Basic Guide to Workflow ?

Don't know where to start, or stuck on a certain problem? Drop by and tell us about it. Feel like helping others? Start here.

Moderator: peterZ

User avatar
strider1551
Posts: 126
Joined: 01 Mar 2010, 11:39
Number of books owned: 0
Location: Ohio, USA

Re: Basic Guide to Workflow ?

Post by strider1551 »

univurshul wrote:I did wonder about compression now that you mention it: what apps are you using to compress your TIFFs post-Scan Tailor?
Depends on the image, which is partly why I wrote djvubind. The djvulibre tool for black-and-white images is cjb2, which uses pattern matching and can be set to either lossless compression or a lossy method that will allow small changes to create more matches. I use minidjvu, which from what I know does the same thing as cjb2 but uses a shared dictionary of matches for several pages (djvubind is set to 100 pages per dict, I think). An image with more colors get separated, the black-and-white portions being sent to cjb2 before being merged back to the original with csepdjvu. I actually have a lot more to learn about the different compression methods and what might work even better, but there some more pressing areas of development for djvubind before I start fine-tuning things that already work very well.

I work with the djvu format mainly because the opensource toolset for it is quite capable (that or I know more about it and it just seems more capable!). I guess Misty is working on a pdf maker script, and I'm really looking forward to seeing direct comparisons of djvu and pdf files produced from the same set of images.
univurshul wrote:What would you recommend for iPad displays?
I'm not sure what your concern is, but I probably can't answer the question. Things like power consumption and render speeds would depend on the method of compression used in the image (and generally it is a trade off between power, speed, and size). Audio and video codecs are compared all the time for those things, but I haven't looked for a comparison of image compression and I doubt there would be a significant difference. Image quality would only be degraded with lossy compression. So long as it is a lossy compression designed for images of text, there shouldn't be a difference easily noticeable to the human eye (jpg compression, for example, is made for photo image and should never be used on a text image like we work with here).
univurshul wrote:Looking forward to djvubind once ported to the Mac OS.
I recently learned that minidjvu doesn't build on Mac. I made minidjvu a dependency because I've seen it cut file sizes almost in half on files that were already impressively small. I have two major things I still want to get into djvubind: cuneiform ocr engine (essentially done), and multicore improvements. Once those are out of the way, I plan to make minidjvu used only if present and cjb2 otherwise, and then post something here looking for people with macs to tell me if the code even runs, let alone how to package it for easy installation.

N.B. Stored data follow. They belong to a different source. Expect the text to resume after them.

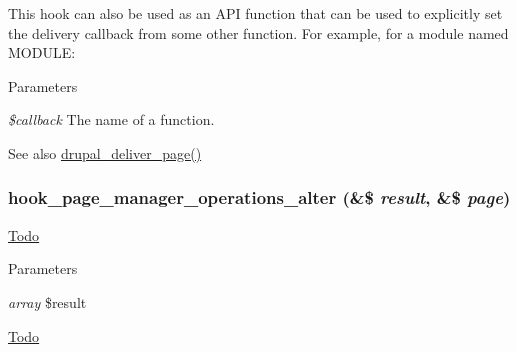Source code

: This hook can also be used as an API function that can be used to explicitly set the delivery callback from some other function. For example, for a module named MODULE: 



\begin{DoxyParams}{Parameters}
\item[{\em \$callback}]The name of a function.\end{DoxyParams}
\begin{DoxySeeAlso}{See also}
\hyperlink{common_8inc_a1537b4ccc064fb7d8106effcac8caac3}{drupal\_\-deliver\_\-page()} 
\end{DoxySeeAlso}
\hypertarget{group__hooks_gadade57abdccc892f62ed6bc7f089ca29}{
\subsubsection[{hook\_\-page\_\-manager\_\-operations\_\-alter}]{\setlength{\rightskip}{0pt plus 5cm}hook\_\-page\_\-manager\_\-operations\_\-alter (\&\$ {\em result}, \/  \&\$ {\em page})}}
\label{group__hooks_gadade57abdccc892f62ed6bc7f089ca29}
\begin{Desc}
\item[\hyperlink{todo__todo000037}{Todo}]\end{Desc}

\begin{DoxyParams}{Parameters}
\item[{\em array}]\$result \end{DoxyParams}
\begin{Desc}
\item[\hyperlink{todo__todo000038}{Todo}]\end{Desc}

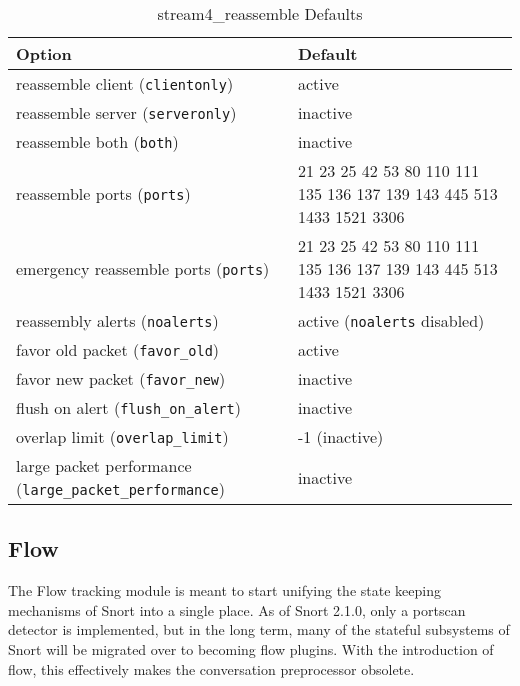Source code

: \documentclass[english]{report}
\begin{document}
%
\begin{table}[!hbpt]

\caption{stream4\_reassemble Defaults\label{stream4 reassemble defaults}}

\begin{center}\begin{tabular}{| l | p{3in} |}
\hline 
\textbf{Option} &
\textbf{Default}\\
\hline
\hline 
reassemble client (\texttt{clientonly}) & active\\
\hline 
reassemble server (\texttt{serveronly}) & inactive\\
\hline 
reassemble both (\texttt{both}) & inactive\\
\hline
reassemble ports (\texttt{ports}) & 21 23 25 42 53 80 110 111 135 136 137 139 143 445 513 1433 1521 3306\\
\hline
emergency reassemble ports (\texttt{ports}) & 21 23 25 42 53 80 110 111 135 136 137 139 143 445 513 1433 1521 3306\\
\hline 
reassembly alerts (\texttt{noalerts}) & active (\texttt{noalerts} disabled)\\
\hline
favor old packet (\texttt{favor\_old}) & active\\
\hline
favor new packet (\texttt{favor\_new}) & inactive\\
\hline
flush on alert (\texttt{flush\_on\_alert}) & inactive\\
\hline
overlap limit (\texttt{overlap\_limit}) & -1 (inactive)\\
\hline
large packet performance (\texttt{large\_packet\_performance}) & inactive\\
\hline
\end{tabular}
\end{center}
\end{table}

\clearpage

\subsection{Flow\label{sub:flow}}

The Flow tracking module is meant to start unifying the state keeping
mechanisms of Snort into a single place. As of Snort 2.1.0, only a portscan
detector is implemented, but in the long term,  many of the stateful subsystems
of Snort will be migrated over to becoming flow plugins. With the introduction
of flow, this effectively makes the conversation preprocessor obsolete.
\end{document}
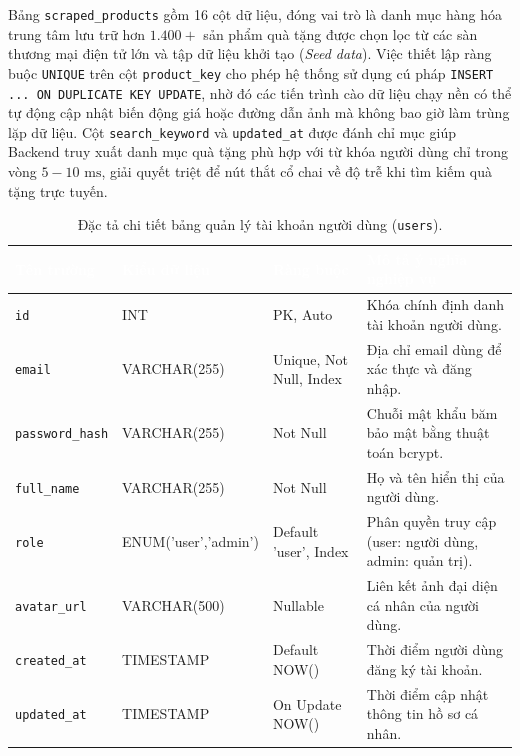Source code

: Bảng \texttt{scraped\_products} gồm 16 cột dữ liệu, đóng vai trò là danh mục hàng hóa trung tâm lưu trữ hơn $1.400+$ sản phẩm quà tặng được chọn lọc từ các sàn thương mại điện tử lớn và tập dữ liệu khởi tạo (\textit{Seed data}). Việc thiết lập ràng buộc \texttt{UNIQUE} trên cột \texttt{product\_key} cho phép hệ thống sử dụng cú pháp \texttt{INSERT ... ON DUPLICATE KEY UPDATE}, nhờ đó các tiến trình cào dữ liệu chạy nền có thể tự động cập nhật biến động giá hoặc đường dẫn ảnh mà không bao giờ làm trùng lặp dữ liệu. Cột \texttt{search\_keyword} và \texttt{updated\_at} được đánh chỉ mục giúp Backend truy xuất danh mục quà tặng phù hợp với từ khóa người dùng chỉ trong vòng $5 - 10\text{ ms}$, giải quyết triệt để nút thắt cổ chai về độ trễ khi tìm kiếm quà tặng trực tuyến.

\begin{table}[htbp]
\centering
\caption{Đặc tả chi tiết bảng quản lý tài khoản người dùng (\texttt{users}).}
\label{tab:db_users}
\small
\renewcommand{\arraystretch}{1.25}
\begin{tabularx}{\textwidth}{|p{3.0cm}|p{2.6cm}|p{2.8cm}|X|}
\hline
\rowcolor{PrimaryBlue}
\textcolor{white}{\textbf{Tên trường}} &
\textcolor{white}{\textbf{Kiểu dữ liệu}} &
\textcolor{white}{\textbf{Ràng buộc}} &
\textcolor{white}{\textbf{Mô tả ý nghĩa nghiệp vụ}} \\
\hline
\texttt{id} & INT & PK, Auto & Khóa chính định danh tài khoản người dùng. \\
\hline
\texttt{email} & VARCHAR(255) & Unique, Not Null, Index & Địa chỉ email dùng để xác thực và đăng nhập. \\
\hline
\texttt{password\_hash} & VARCHAR(255) & Not Null & Chuỗi mật khẩu băm bảo mật bằng thuật toán bcrypt. \\
\hline
\texttt{full\_name} & VARCHAR(255) & Not Null & Họ và tên hiển thị của người dùng. \\
\hline
\texttt{role} & ENUM('user','admin') & Default 'user', Index & Phân quyền truy cập (user: người dùng, admin: quản trị). \\
\hline
\texttt{avatar\_url} & VARCHAR(500) & Nullable & Liên kết ảnh đại diện cá nhân của người dùng. \\
\hline
\texttt{created\_at} & TIMESTAMP & Default NOW() & Thời điểm người dùng đăng ký tài khoản. \\
\hline
\texttt{updated\_at} & TIMESTAMP & On Update NOW() & Thời điểm cập nhật thông tin hồ sơ cá nhân. \\
\hline
\end{tabularx}
\end{table}

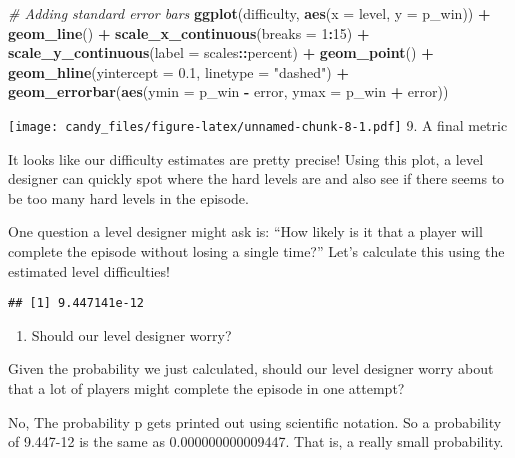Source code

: \documentclass[
]{article}
\newenvironment{Shaded}{\begin{snugshade}}{\end{snugshade}}
\newcommand{\AttributeTok}[1]{\textcolor[rgb]{0.13,0.29,0.53}{#1}}
\newcommand{\CommentTok}[1]{\textcolor[rgb]{0.56,0.35,0.01}{\textit{#1}}}
\newcommand{\DecValTok}[1]{\textcolor[rgb]{0.00,0.00,0.81}{#1}}
\newcommand{\FloatTok}[1]{\textcolor[rgb]{0.00,0.00,0.81}{#1}}
\newcommand{\FunctionTok}[1]{\textcolor[rgb]{0.13,0.29,0.53}{\textbf{#1}}}
\newcommand{\NormalTok}[1]{#1}
\newcommand{\OtherTok}[1]{\textcolor[rgb]{0.56,0.35,0.01}{#1}}
\newcommand{\SpecialCharTok}[1]{\textcolor[rgb]{0.81,0.36,0.00}{\textbf{#1}}}
\newcommand{\StringTok}[1]{\textcolor[rgb]{0.31,0.60,0.02}{#1}}
\providecommand{\tightlist}{%
  \setlength{\itemsep}{0pt}\setlength{\parskip}{0pt}}
\begin{document}
\begin{Shaded}
\begin{Highlighting}[]
\CommentTok{\# Adding standard error bars}
\FunctionTok{ggplot}\NormalTok{(difficulty, }\FunctionTok{aes}\NormalTok{(}\AttributeTok{x =}\NormalTok{ level, }\AttributeTok{y =}\NormalTok{ p\_win)) }\SpecialCharTok{+}
\FunctionTok{geom\_line}\NormalTok{() }\SpecialCharTok{+}
\FunctionTok{scale\_x\_continuous}\NormalTok{(}\AttributeTok{breaks =} \DecValTok{1}\SpecialCharTok{:}\DecValTok{15}\NormalTok{) }\SpecialCharTok{+}
\FunctionTok{scale\_y\_continuous}\NormalTok{(}\AttributeTok{label =}\NormalTok{ scales}\SpecialCharTok{::}\NormalTok{percent) }\SpecialCharTok{+}
\FunctionTok{geom\_point}\NormalTok{() }\SpecialCharTok{+}
\FunctionTok{geom\_hline}\NormalTok{(}\AttributeTok{yintercept =} \FloatTok{0.1}\NormalTok{, }\AttributeTok{linetype =} \StringTok{"dashed"}\NormalTok{) }\SpecialCharTok{+}
\FunctionTok{geom\_errorbar}\NormalTok{(}\FunctionTok{aes}\NormalTok{(}\AttributeTok{ymin =}\NormalTok{ p\_win }\SpecialCharTok{{-}}\NormalTok{ error, }\AttributeTok{ymax =}\NormalTok{ p\_win }\SpecialCharTok{+}\NormalTok{ error))}
\end{Highlighting}
\end{Shaded}

\texttt{[image: candy\_files/figure-latex/unnamed-chunk-8-1.pdf]} 9. A
final metric

It looks like our difficulty estimates are pretty precise! Using this
plot, a level designer can quickly spot where the hard levels are and
also see if there seems to be too many hard levels in the episode.

One question a level designer might ask is: ``How likely is it that a
player will complete the episode without losing a single time?'' Let's
calculate this using the estimated level difficulties!

\begin{Shaded}
\end{Shaded}

\begin{verbatim}
## [1] 9.447141e-12
\end{verbatim}

\begin{enumerate}
\def\labelenumi{\arabic{enumi}.}
\setcounter{enumi}{9}
\tightlist
\item
  Should our level designer worry?
\end{enumerate}

Given the probability we just calculated, should our level designer
worry about that a lot of players might complete the episode in one
attempt?

No, The probability p gets printed out using scientific notation. So a
probability of 9.447-12 is the same as 0.000000000009447. That is, a
really small probability.
\end{document}
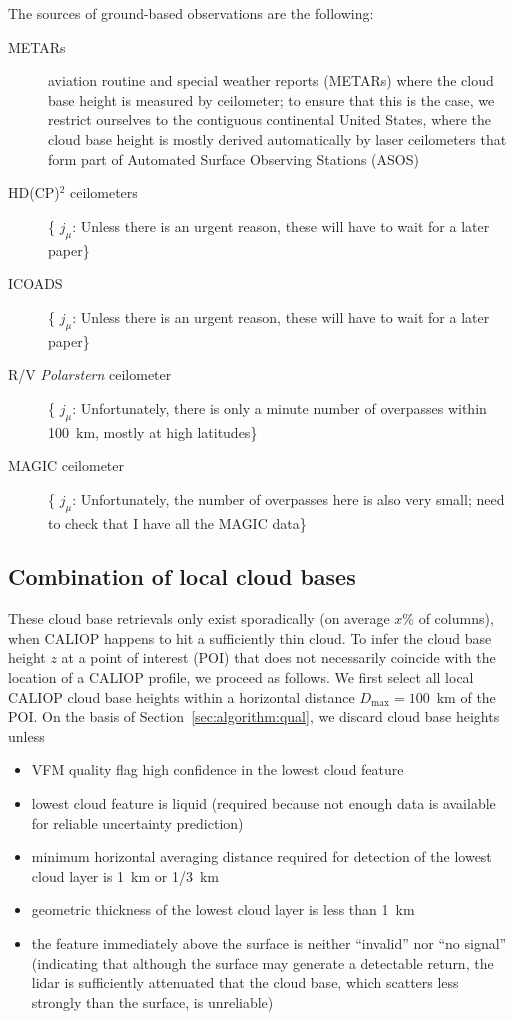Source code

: \documentclass[amt,manuscript]{copernicus}\usepackage[]{graphicx}\usepackage[]{color}
\newcommand{\hlnum}[1]{\textcolor[rgb]{0.686,0.059,0.569}{#1}}%
\newcommand\comment[2]{\{\hlnum{ \textit{#1}: #2}\}}
\newcommand\commentjm[1]{\comment{$j_\mu$}{#1}}
\begin{document}
The sources of ground-based observations are the following:
\begin{description}
\item[METARs] aviation routine and special weather reports (METARs) where the
  cloud base height is measured by ceilometer; to ensure that this is the case,
  we restrict ourselves to the contiguous continental United States, where the
  cloud base height is mostly derived automatically by laser ceilometers that
  form part of Automated Surface Observing Stations (ASOS)
\item[HD(CP)$^2$ ceilometers] \commentjm{Unless there is an urgent reason, these
    will have to wait for a later paper}
\item[ICOADS] \commentjm{Unless there is an urgent reason, these
    will have to wait for a later paper}
\item[R/V \textit{Polarstern} ceilometer] \commentjm{Unfortunately, there is
    only a minute number of overpasses within 100~km, mostly at high latitudes}
\item[MAGIC ceilometer] \commentjm{Unfortunately, the number of overpasses here
    is also very small; need to check that I have all the MAGIC data}
\end{description}

\subsection{Combination of local cloud bases}
\label{sec:algorithm:combination}
These cloud base retrievals only exist sporadically (on average $x$\% of
columns), when CALIOP happens to hit a sufficiently thin cloud.  To infer the
cloud base height $z$ at a point of interest (POI) that does not necessarily
coincide with the location of a CALIOP profile, we proceed as follows.  We first
select all local CALIOP cloud base heights within a horizontal distance
$D_\text{max} = 100$~km of the POI.  On the basis of Section~\ref{sec:algorithm:qual}, we
discard cloud base heights unless
\begin{itemize}
\item VFM quality flag high confidence in the lowest cloud feature
\item lowest cloud feature is liquid (required because not enough data is
  available for reliable uncertainty prediction)
\item minimum horizontal averaging distance required for detection of the lowest
  cloud layer is 1~km or 1/3~km
\item geometric thickness of the lowest cloud layer is less than 1~km
\item the feature immediately above the surface is neither ``invalid'' nor ``no
  signal'' (indicating that although the surface may generate a detectable
  return, the lidar is sufficiently attenuated that the cloud base, which
  scatters less strongly than the surface, is unreliable)
\end{itemize}
\end{document}
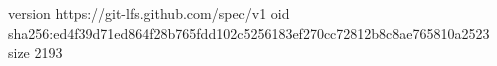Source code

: version https://git-lfs.github.com/spec/v1
oid sha256:ed4f39d71ed864f28b765fdd102c5256183ef270cc72812b8c8ae765810a2523
size 2193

...and a little closer to the original topic, I would encourage you, recaptcha, that there is no need to build a book scanner before trying out the the software side firsthand. Take a quick picture of a book held open with your hand or a piece of paper or something; forget about getting the angle right and eliminating page curvature - that's half of what the book scanner is for. Toss the image on your computer, see how Scantailor works (and the things you can't expect it to fix!), try different formats like pdf, djvu, etc.
User avatar
daniel_reetz
Posts: 2812
Joined: 03 Jun 2009, 13:56
E-book readers owned: Used to have a PRS-500
Number of books owned: 600
Country: United States
Contact:

Re: Basic Guide to Workflow ?

Post by daniel_reetz »

[quote=strider1551]
...and a little closer to the original topic, I would encourage you, recaptcha, that there is no need to build a book scanner before trying out the the software side firsthand. Take a quick picture of a book held open with your hand or a piece of paper or something; forget about getting the angle right and eliminating page curvature - that's half of what the book scanner is for. Toss the image on your computer, see how Scantailor works (and the things you can't expect it to fix!), try different formats like pdf, djvu, etc.
[/quote]

Some of the best advice ever given on this forum!
recaptcha
Posts: 64
Joined: 03 Sep 2010, 13:23
Number of books owned: 0
Location: Calgary, Alberta, Canada

Re: Basic Guide to Workflow ?

Post by recaptcha »

univurshul wrote:
recaptcha wrote:...I'm on a Mac with a bootcamp partition, so I guess I could go either way (Windows or Mac). I'm willing to use whatever software makes things faster and easier e.g. Abbyy FineReader, OmniPage, or any of the open source ones mentioned around here. (I read somewhere that you can scan the page image right into AbbyyFineReader, thus eliminating at least one importing step).
When you have a book scanner, and if it's a dual camera rig, I have a Mac instructional that will help you import & prepare your images for Scan Tailor: http://www.diybookscanner.org/forum/vie ... ?f=3&t=527

Scan Tailor is superb for processing camera images. But if you're simply working with a flat bed scanner for now, then dedicated scan software like Abbyy should do the trick.
Thanks. So far it seems like it goes:
1). Take camera images of book pages, dump onto iPhoto (Mac) or My Pictures (windows)
2). Import pictures to Scan Tailor to be cleaned up
3). Import cleaned up images to an OCR program (?)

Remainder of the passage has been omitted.